Either way, a proper BMS installation would alert you to the problem. FWIW, my Think uses a combination of the 2 approaches, parallel pairs at the cell level and then parallel packs at the system voltage. Works well 

I'm not going into a BMS rant here, but nobody sells a rechargeable Li battery powered product without a BMS be it an EV, power tool, flashlight, cell phone or computer. Why is that?


----------



## Jayls5 (Apr 1, 2012)

major said:


> Either way, a proper BMS installation would alert you to the problem. FWIW, my Think uses a combination of the 2 approaches, parallel pairs at the cell level and then parallel packs at the system voltage. Works well
> 
> I'm not going into a BMS rant here, but nobody sells a rechargeable Li battery powered product without a BMS be it an EV, power tool, flashlight, cell phone or computer. Why is that?
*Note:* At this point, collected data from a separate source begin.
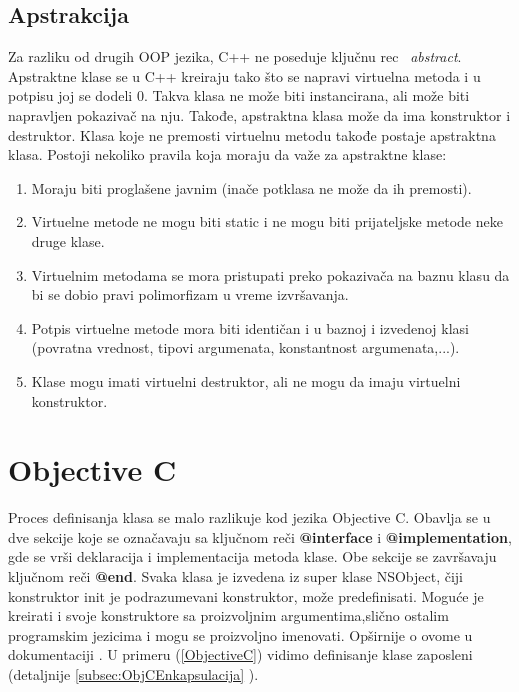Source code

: \documentclass[a4paper]{article}
\begin{document}
\subsection{Apstrakcija}
\label{subsec:c++Apstrakcija}
Za razliku od drugih OOP jezika, C++ ne poseduje ključnu rec ~{\em abstract}. Apstraktne klase se u C++ kreiraju tako što se napravi virtuelna metoda i u potpisu joj se dodeli 0. Takva klasa ne može biti instancirana, ali može biti napravljen pokazivač na nju. Takođe, apstraktna klasa može da ima konstruktor i destruktor. Klasa koje ne premosti virtuelnu metodu takođe postaje apstraktna klasa. Postoji nekoliko pravila koja moraju da važe za apstraktne klase:
\begin{enumerate}
	\item Moraju biti proglašene javnim (inače potklasa ne može da ih premosti).
	\item Virtuelne metode ne mogu biti static i ne mogu biti prijateljske metode neke druge klase.
	\item Virtuelnim metodama se mora pristupati preko pokazivača na baznu klasu da bi se dobio pravi polimorfizam u vreme izvršavanja.
	\item Potpis virtuelne metode mora biti identičan i u baznoj i izvedenoj klasi (povratna vrednost, tipovi argumenata, konstantnost argumenata,...).
	\item Klase mogu imati virtuelni destruktor, ali ne mogu da imaju virtuelni konstruktor.
\end{enumerate}

\section{Objective C}
\label{sec:ObjectiveC}

Proces definisanja klasa se malo razlikuje kod jezika Objective C. Obavlja se u dve sekcije koje se označavaju sa ključnom reči \textbf{@interface} i \textbf{@implementation}, gde se vrši deklaracija i implementacija metoda klase. Obe sekcije se završavaju ključnom reči \textbf{@end}. Svaka klasa je izvedena iz super klase NSObject, čiji konstruktor init je podrazumevani konstruktor, može predefinisati. Moguće je kreirati i svoje konstruktore sa proizvoljnim argumentima,slično ostalim programskim jezicima i mogu se proizvoljno imenovati. Opširnije o ovome u dokumentaciji \cite{ObjectiveCdoc}. U primeru (\ref{ObjectiveC}) vidimo definisanje klase zaposleni (detaljnije \ref{subsec:ObjCEnkapsulacija} ).
\end{document}
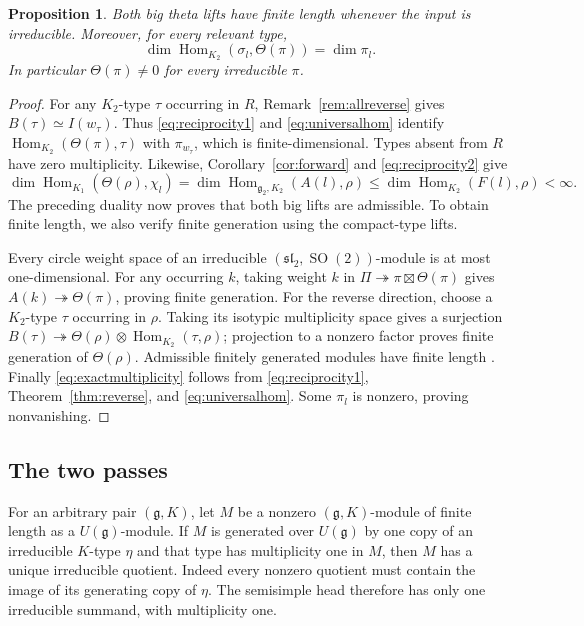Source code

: \documentclass[11pt]{article}
\newcommand{\Hom}{\operatorname{Hom}}
\newcommand{\SO}{\operatorname{SO}}
\newcommand{\fg}{\mathfrak g}
\newtheorem{proposition}[theorem]{Proposition}
\theoremstyle{definition}
\numberwithin{equation}{section}
\begin{document}
\begin{proposition}\label{prop:finiteness}
Both big theta lifts have finite length whenever the input is
irreducible. Moreover, for every relevant type,
\begin{equation}\label{eq:exactmultiplicity}
 \dim\Hom_{K_2}(\sigma_l,\Theta(\pi))=\dim\pi_l.
\end{equation}
In particular $\Theta(\pi)\ne0$ for every irreducible $\pi$.
\end{proposition}
\begin{proof}
For any $K_2$-type $\tau$ occurring in $R$,
Remark~\ref{rem:allreverse} gives $B(\tau)\simeq I(w_\tau)$.
Thus \eqref{eq:reciprocity1} and \eqref{eq:universalhom} identify
$\Hom_{K_2}(\Theta(\pi),\tau)$ with $\pi_{w_\tau}$, which is
finite-dimensional. Types absent from $R$ have zero multiplicity.
Likewise, Corollary~\ref{cor:forward} and \eqref{eq:reciprocity2} give
\[
 \dim\Hom_{K_1}(\Theta(\rho),\chi_l)
 =\dim\Hom_{\fg_2,K_2}(A(l),\rho)
 \leq\dim\Hom_{K_2}(F(l),\rho)<\infty.
\]
The preceding duality now proves that both big lifts are admissible.
To obtain finite length, we also verify finite generation using the
compact-type lifts.

Every circle weight space of an irreducible
$(\mathfrak{sl}_2,\SO(2))$-module is at most one-dimensional.
For any occurring $k$, taking weight $k$ in
$\Pi\twoheadrightarrow\pi\boxtimes\Theta(\pi)$ gives
$A(k)\twoheadrightarrow\Theta(\pi)$, proving finite generation.
For the reverse direction, choose a $K_2$-type $\tau$ occurring in
$\rho$. Taking its isotypic multiplicity space gives a surjection
$B(\tau)\twoheadrightarrow
\Theta(\rho)\otimes\Hom_{K_2}(\tau,\rho)$; projection to a nonzero
factor proves finite generation of $\Theta(\rho)$.
Admissible finitely generated modules have finite length
\cite{Wallach}. Finally \eqref{eq:exactmultiplicity} follows from
\eqref{eq:reciprocity1}, Theorem~\ref{thm:reverse}, and
\eqref{eq:universalhom}. Some $\pi_l$ is nonzero, proving nonvanishing.
\end{proof}

\subsection{The two passes}
For an arbitrary pair $(\fg,K)$, let $M$ be a nonzero $(\fg,K)$-module
of finite length as a $U(\fg)$-module. If $M$ is generated over
$U(\fg)$ by one copy of an irreducible $K$-type $\eta$ and that type
has multiplicity one in $M$, then $M$ has a unique irreducible quotient. Indeed every nonzero quotient must contain the
image of its generating copy of $\eta$. The semisimple head therefore
has only one irreducible summand, with multiplicity one.
\end{document}
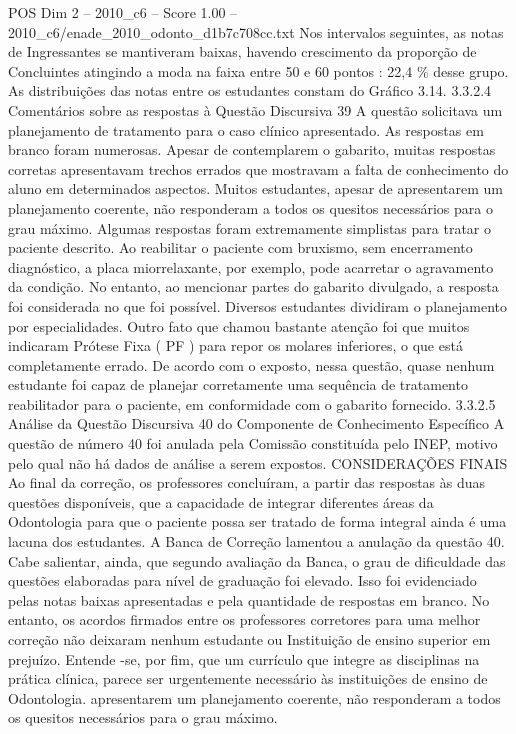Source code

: \begin{textsample}{POS Dim 2 – 2010\_c6 – Score 1.00 – 2010\_c6/enade\_2010\_odonto\_d1b7c708cc.txt}
Nos intervalos seguintes, as notas de Ingressantes se mantiveram baixas, havendo crescimento da proporção de Concluintes atingindo a moda na faixa entre 50 e 60 pontos : 22,4 \% desse grupo.
As distribuições das notas entre os estudantes constam do Gráfico 3.14. 3.3.2.4 Comentários sobre as respostas à Questão Discursiva 39 A questão solicitava um planejamento de tratamento para o caso clínico apresentado.
As respostas em branco foram numerosas.
Apesar de contemplarem o gabarito, muitas respostas corretas apresentavam trechos errados que mostravam a falta de conhecimento do aluno em determinados aspectos.
Muitos estudantes, apesar de apresentarem um planejamento coerente, não responderam a todos os quesitos necessários para o grau máximo.
Algumas respostas foram extremamente simplistas para tratar o paciente descrito.
Ao reabilitar o paciente com bruxismo, sem encerramento diagnóstico, a placa miorrelaxante, por exemplo, pode acarretar o agravamento da condição.
No entanto, ao mencionar partes do gabarito divulgado, a resposta foi considerada no que foi possível.
Diversos estudantes dividiram o planejamento por especialidades.
Outro fato que chamou bastante atenção foi que muitos indicaram Prótese Fixa ( PF ) para repor os molares inferiores, o que está completamente errado.
De acordo com o exposto, nessa questão, quase nenhum estudante foi capaz de planejar corretamente uma sequência de tratamento reabilitador para o paciente, em conformidade com o gabarito fornecido. 3.3.2.5 Análise da Questão Discursiva 40 do Componente de Conhecimento Específico A questão de número 40 foi anulada pela Comissão constituída pelo INEP, motivo pelo qual não há dados de análise a serem expostos.
CONSIDERAÇÕES FINAIS Ao final da correção, os professores concluíram, a partir das respostas às duas questões disponíveis, que a capacidade de integrar diferentes áreas da Odontologia para que o paciente possa ser tratado de forma integral ainda é uma lacuna dos estudantes.
A Banca de Correção lamentou a anulação da questão 40.
Cabe salientar, ainda, que segundo avaliação da Banca, o grau de dificuldade das questões elaboradas para nível de graduação foi elevado.
Isso foi evidenciado pelas notas baixas apresentadas e pela quantidade de respostas em branco.
No entanto, os acordos firmados entre os professores corretores para uma melhor correção não deixaram nenhum estudante ou Instituição de ensino superior em prejuízo.
Entende -se, por fim, que um currículo que integre as disciplinas na prática clínica, parece ser urgentemente necessário às instituições de ensino de Odontologia. apresentarem um planejamento coerente, não responderam a todos os quesitos necessários para o grau máximo.

\end{textsample}
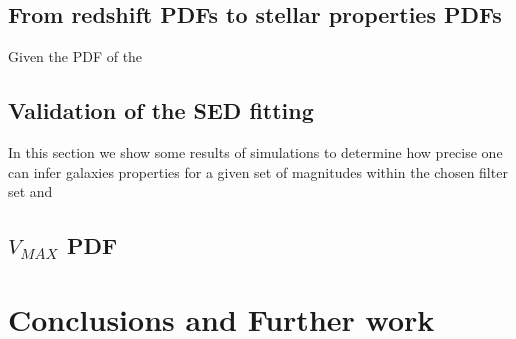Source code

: \documentclass[9pt]{memoir}
\begin{document}
\section{From redshift PDFs to stellar properties PDFs}
\label{sec:fit}

Given the PDF of the 

\section{Validation of the SED fitting}

In this section we show some results of simulations to determine how precise one can infer galaxies properties for a given set of magnitudes within the chosen filter set and 

\section{$V_{MAX}$ PDF}
\label{sec:vmax}



\chapter{Conclusions and Further work}




\end{document}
Because companies have a vested interest in ensuring proper charge and discharge conditions of their battery. This increases the practical life of the cell for an uneducated consumer as well as reduces liability in the event of failure.


----------



## Karter2 (Nov 17, 2011)

Sunking said:


> ..... Leaf has a 60 AH battery that uses 3-20 AH cells in parallel. That makes no sense to me and asking for trouble.


??? Not quite..
The leaf has "modules" of 4, 33Ahr cells . configured 2S, 2P giving each module 66Ahr and 7.4 volts nominal with a center tap to enable cell level monitoring.


----------



## Sunking (Aug 10, 2009)

major said:


> I'm not going into a BMS rant here, but nobody sells a rechargeable Li battery powered product without a BMS be it an EV, power tool, flashlight, cell phone or computer. *Why is that?*


Two reasons as I have stated before:

1. To have the ability to take each cell to 100% SOC a BMS must be used. Unlike Lead Acid and some other battery chemistries a lithium cell stops passing current when fully charged. Thus when the first cell reaches 100%, charge current stops and cells below 100% stop charging. What us Off-Grid Solar designers discovered is we can use lithium without the added expense of a BMS and desire to extend battery cycle life by operating between 20 to 80% SOC. We can just about double the cycle life from 500 to 1000 cycles with that simple change in operation. It also alows us to use off the shelf charge controllers made for lead acid batteries.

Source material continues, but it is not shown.